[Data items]
==================================================

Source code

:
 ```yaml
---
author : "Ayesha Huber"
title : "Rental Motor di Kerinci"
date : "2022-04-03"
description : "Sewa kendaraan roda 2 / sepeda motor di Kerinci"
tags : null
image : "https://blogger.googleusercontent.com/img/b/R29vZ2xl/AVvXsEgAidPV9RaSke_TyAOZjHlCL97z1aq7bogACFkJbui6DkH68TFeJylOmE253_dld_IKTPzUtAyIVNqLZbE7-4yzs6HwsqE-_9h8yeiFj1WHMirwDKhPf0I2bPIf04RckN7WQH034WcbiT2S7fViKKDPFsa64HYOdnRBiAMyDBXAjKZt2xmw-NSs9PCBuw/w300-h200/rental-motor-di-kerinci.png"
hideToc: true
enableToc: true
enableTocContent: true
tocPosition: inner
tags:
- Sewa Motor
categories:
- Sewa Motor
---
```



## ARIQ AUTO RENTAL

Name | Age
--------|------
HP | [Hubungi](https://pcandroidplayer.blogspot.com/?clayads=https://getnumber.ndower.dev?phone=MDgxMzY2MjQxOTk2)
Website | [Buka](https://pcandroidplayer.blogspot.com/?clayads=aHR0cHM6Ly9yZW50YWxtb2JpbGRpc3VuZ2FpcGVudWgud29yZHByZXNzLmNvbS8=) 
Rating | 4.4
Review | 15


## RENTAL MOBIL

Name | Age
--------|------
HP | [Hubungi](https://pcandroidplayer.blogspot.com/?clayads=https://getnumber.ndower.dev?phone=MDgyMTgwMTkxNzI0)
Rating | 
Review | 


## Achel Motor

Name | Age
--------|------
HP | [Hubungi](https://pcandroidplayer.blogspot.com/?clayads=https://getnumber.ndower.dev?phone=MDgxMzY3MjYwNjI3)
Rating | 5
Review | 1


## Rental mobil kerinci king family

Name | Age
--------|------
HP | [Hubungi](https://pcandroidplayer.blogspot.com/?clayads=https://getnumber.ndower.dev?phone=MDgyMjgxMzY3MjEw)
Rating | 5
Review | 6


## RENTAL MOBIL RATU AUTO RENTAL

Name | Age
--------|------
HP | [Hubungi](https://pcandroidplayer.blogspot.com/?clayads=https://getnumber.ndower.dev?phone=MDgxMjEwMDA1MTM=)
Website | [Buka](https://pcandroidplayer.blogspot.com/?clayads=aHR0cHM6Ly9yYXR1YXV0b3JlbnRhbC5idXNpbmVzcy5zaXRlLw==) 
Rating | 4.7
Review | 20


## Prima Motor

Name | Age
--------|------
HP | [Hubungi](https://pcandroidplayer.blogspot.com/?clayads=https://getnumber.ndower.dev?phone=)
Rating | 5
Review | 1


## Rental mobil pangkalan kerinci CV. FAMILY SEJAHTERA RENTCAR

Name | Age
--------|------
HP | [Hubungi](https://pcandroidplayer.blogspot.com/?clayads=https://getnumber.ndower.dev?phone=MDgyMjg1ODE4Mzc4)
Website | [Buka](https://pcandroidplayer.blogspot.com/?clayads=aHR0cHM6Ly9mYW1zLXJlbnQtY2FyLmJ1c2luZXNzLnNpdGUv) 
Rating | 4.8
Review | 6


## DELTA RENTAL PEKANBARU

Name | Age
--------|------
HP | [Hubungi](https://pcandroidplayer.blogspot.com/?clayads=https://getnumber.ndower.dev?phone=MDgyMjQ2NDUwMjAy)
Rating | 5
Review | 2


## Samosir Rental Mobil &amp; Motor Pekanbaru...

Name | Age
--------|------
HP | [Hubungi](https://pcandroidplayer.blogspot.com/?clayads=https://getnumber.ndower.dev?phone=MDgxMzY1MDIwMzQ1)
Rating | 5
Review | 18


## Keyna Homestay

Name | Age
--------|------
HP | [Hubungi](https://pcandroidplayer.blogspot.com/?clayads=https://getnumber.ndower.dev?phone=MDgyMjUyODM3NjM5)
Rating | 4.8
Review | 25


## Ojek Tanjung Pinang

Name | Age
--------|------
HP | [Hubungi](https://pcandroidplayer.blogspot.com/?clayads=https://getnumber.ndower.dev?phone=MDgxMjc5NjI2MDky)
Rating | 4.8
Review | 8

==================================================

About this task:
Print from the line containing "## Keyna Homestay" to the last line above, exactly as written.

Output for this exercise:
## Keyna Homestay

Name | Age
--------|------
HP | [Hubungi](https://pcandroidplayer.blogspot.com/?clayads=https://getnumber.ndower.dev?phone=MDgyMjUyODM3NjM5)
Rating | 4.8
Review | 25


## Ojek Tanjung Pinang

Name | Age
--------|------
HP | [Hubungi](https://pcandroidplayer.blogspot.com/?clayads=https://getnumber.ndower.dev?phone=MDgxMjc5NjI2MDky)
Rating | 4.8
Review | 8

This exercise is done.